- _Data for the task_:

::::

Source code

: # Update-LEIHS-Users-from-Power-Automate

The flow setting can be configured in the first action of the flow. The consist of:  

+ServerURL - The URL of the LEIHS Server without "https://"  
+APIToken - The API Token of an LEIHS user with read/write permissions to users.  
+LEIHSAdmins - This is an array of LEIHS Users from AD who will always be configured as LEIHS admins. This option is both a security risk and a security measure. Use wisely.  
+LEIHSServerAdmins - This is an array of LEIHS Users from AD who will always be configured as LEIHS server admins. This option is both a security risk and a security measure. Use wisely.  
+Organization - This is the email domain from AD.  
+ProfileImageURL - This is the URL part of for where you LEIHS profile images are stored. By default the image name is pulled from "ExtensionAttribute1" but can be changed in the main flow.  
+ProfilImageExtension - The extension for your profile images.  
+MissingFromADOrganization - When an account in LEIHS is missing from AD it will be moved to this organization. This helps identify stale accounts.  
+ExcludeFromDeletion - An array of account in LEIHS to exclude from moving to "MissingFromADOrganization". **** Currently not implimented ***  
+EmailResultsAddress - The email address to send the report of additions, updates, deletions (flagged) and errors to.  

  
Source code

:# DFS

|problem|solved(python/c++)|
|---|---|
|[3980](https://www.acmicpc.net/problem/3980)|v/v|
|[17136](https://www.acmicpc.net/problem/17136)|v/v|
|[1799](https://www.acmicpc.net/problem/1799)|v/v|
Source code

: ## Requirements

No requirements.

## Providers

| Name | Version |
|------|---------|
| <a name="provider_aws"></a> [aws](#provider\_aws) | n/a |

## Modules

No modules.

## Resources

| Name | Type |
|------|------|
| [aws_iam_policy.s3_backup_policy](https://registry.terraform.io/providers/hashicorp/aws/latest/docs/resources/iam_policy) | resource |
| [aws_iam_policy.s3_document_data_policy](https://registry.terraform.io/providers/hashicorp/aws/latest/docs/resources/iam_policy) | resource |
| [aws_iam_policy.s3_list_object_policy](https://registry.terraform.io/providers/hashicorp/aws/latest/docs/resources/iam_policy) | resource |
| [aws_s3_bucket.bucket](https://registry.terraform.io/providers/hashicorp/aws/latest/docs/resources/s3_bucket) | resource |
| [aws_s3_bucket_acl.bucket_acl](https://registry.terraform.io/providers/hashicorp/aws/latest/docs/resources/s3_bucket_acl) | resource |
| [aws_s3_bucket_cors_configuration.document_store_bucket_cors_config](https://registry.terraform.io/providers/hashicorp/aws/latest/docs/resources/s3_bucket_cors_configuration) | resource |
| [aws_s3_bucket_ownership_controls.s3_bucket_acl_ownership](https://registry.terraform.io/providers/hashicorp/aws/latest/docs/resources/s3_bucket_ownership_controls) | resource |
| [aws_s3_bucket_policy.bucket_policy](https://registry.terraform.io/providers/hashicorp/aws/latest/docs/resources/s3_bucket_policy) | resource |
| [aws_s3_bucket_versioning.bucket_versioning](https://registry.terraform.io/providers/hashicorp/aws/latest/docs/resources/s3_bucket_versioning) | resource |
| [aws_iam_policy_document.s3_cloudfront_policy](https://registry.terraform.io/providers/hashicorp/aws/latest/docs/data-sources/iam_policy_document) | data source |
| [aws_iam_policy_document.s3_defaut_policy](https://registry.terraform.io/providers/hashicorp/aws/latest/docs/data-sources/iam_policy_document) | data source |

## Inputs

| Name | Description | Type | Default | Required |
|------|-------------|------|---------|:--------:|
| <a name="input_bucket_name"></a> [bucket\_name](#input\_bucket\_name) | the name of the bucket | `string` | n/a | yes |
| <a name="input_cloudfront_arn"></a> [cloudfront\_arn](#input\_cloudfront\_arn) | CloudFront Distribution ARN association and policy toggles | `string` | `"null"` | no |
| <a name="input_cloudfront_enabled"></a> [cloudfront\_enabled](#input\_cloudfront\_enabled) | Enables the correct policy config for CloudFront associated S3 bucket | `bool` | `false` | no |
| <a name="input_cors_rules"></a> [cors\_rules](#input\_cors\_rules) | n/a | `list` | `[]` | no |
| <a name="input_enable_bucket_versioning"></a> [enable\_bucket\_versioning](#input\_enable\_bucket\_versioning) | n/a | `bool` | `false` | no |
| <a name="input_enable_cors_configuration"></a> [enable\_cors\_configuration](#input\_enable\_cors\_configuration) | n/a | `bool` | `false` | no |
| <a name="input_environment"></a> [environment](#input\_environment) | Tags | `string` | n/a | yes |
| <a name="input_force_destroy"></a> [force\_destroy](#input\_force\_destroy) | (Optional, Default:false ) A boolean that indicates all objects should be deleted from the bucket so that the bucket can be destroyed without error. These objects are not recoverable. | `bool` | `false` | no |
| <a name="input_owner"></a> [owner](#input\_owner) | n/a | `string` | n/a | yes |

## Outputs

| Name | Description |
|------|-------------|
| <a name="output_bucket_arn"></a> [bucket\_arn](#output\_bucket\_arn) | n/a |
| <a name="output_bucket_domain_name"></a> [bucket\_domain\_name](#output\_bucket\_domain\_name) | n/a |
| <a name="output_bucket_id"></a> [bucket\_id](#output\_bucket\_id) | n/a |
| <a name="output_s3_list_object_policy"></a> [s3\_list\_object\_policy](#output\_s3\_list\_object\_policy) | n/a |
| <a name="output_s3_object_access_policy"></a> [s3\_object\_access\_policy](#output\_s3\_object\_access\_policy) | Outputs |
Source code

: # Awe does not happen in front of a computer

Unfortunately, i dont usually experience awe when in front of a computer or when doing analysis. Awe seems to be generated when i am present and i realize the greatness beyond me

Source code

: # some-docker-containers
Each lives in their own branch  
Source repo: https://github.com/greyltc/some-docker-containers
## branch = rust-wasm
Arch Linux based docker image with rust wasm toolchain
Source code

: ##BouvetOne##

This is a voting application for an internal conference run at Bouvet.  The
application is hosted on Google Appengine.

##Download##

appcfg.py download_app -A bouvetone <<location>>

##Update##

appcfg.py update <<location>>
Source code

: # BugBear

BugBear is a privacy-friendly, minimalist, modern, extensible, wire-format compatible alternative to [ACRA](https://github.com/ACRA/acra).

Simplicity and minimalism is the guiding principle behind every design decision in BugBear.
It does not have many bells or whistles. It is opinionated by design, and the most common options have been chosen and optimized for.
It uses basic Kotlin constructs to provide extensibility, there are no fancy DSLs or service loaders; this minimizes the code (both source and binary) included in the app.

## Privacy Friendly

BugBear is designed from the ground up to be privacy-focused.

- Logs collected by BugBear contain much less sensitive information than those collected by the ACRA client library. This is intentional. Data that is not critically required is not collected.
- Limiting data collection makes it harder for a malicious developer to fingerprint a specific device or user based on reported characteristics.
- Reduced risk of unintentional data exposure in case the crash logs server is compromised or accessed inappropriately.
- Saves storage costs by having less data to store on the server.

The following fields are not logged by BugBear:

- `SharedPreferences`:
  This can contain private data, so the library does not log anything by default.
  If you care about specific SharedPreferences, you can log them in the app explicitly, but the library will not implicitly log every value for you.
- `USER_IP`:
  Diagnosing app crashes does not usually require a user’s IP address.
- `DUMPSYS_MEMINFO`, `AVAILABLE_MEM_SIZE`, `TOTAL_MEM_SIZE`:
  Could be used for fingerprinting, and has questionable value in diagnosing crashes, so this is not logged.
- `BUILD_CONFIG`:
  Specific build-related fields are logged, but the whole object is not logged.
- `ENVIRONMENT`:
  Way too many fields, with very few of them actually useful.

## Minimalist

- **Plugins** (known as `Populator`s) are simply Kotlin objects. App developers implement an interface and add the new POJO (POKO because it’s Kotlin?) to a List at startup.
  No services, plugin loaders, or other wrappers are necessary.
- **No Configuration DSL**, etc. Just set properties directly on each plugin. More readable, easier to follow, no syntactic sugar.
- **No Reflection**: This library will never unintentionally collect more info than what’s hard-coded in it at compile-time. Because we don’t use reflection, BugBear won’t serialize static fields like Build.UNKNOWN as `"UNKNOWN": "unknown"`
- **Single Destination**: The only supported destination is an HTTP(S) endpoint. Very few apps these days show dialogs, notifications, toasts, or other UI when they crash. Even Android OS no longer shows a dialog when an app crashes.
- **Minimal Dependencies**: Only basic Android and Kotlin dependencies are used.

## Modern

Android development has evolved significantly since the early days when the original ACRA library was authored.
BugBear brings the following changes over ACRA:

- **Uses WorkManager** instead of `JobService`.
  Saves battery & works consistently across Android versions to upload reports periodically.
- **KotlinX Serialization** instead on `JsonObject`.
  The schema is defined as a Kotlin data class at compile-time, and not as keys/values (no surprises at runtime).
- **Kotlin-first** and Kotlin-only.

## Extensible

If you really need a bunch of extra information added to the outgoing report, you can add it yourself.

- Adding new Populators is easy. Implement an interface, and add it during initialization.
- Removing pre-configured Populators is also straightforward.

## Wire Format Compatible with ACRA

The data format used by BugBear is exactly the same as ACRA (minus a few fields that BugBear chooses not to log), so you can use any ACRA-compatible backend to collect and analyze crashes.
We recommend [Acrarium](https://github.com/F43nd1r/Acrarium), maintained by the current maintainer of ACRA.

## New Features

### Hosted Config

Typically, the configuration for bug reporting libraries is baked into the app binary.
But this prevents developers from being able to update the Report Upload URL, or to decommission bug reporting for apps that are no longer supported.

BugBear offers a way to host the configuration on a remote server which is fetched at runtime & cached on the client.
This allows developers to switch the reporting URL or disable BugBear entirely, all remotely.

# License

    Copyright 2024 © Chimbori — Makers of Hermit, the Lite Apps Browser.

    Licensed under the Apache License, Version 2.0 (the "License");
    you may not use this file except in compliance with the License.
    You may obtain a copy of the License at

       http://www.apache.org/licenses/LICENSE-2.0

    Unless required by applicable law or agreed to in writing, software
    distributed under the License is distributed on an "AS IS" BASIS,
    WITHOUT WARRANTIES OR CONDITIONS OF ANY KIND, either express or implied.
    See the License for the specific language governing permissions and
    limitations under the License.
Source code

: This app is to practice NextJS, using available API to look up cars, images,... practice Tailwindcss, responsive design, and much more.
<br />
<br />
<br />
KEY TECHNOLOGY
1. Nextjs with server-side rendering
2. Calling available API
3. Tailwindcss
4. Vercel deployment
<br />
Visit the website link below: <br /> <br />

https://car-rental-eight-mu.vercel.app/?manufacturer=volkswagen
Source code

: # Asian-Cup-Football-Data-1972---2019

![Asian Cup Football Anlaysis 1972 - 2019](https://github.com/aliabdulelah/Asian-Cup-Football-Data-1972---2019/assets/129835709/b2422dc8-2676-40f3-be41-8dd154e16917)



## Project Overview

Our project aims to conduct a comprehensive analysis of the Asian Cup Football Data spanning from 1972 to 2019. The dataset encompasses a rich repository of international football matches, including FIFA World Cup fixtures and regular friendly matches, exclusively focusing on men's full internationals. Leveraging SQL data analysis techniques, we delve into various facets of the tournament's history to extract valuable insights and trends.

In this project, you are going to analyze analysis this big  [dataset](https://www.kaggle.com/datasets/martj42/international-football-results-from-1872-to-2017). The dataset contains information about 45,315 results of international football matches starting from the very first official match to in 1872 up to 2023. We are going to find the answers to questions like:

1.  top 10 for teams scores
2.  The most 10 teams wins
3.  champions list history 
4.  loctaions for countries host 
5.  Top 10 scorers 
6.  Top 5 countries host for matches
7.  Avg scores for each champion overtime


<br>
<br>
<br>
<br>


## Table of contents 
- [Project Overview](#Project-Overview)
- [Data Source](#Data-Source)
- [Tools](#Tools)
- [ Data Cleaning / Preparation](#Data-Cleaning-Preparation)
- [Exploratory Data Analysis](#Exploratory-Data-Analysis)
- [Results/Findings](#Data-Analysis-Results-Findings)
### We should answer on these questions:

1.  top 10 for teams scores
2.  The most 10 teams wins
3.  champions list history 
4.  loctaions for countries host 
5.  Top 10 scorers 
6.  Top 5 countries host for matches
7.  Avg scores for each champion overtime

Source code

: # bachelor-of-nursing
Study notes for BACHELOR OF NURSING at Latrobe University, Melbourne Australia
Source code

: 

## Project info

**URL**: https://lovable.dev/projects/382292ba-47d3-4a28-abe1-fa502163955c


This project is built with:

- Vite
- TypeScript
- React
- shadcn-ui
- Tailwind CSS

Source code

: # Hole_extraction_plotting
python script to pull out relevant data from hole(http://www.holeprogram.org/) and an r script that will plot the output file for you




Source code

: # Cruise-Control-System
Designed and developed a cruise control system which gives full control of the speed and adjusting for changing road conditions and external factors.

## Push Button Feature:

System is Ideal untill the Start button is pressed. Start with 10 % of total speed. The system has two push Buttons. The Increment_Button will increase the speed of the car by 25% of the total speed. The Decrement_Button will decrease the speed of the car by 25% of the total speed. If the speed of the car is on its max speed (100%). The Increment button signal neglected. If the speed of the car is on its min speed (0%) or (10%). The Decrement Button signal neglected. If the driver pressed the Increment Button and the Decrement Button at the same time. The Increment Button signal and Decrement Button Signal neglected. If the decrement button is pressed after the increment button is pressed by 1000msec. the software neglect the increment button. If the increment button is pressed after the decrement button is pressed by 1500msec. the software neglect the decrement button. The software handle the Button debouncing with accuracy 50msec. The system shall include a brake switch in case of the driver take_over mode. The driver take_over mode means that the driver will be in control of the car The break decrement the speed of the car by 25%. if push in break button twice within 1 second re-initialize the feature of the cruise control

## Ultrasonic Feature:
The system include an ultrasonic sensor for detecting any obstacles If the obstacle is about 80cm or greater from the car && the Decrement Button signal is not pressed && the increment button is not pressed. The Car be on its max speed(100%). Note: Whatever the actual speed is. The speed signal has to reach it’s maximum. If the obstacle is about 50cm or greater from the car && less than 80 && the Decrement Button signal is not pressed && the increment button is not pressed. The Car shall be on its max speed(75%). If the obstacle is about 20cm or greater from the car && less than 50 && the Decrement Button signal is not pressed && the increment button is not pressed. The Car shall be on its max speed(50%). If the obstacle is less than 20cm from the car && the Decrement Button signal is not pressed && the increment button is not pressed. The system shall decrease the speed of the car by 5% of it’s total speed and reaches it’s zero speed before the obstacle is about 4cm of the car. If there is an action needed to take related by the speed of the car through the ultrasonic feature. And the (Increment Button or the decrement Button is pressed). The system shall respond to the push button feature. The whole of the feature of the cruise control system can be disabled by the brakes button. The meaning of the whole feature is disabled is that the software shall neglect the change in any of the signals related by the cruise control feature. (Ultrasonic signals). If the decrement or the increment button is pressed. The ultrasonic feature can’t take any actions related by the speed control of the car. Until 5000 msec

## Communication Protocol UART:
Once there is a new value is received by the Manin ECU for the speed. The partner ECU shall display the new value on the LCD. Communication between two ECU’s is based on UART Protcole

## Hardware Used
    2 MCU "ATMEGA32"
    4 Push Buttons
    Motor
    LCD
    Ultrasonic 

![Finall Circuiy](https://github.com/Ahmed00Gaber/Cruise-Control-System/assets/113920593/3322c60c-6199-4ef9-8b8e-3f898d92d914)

::::

- _Goal of the exercise_: Output only an exact transcription of the lines above from the one with "- **Minimal Dependencies**: Only" up to and including the one with "BugBear brings the".

- _The answer_:
- **Minimal Dependencies**: Only basic Android and Kotlin dependencies are used.

## Modern

Android development has evolved significantly since the early days when the original ACRA library was authored.
BugBear brings the following changes over ACRA:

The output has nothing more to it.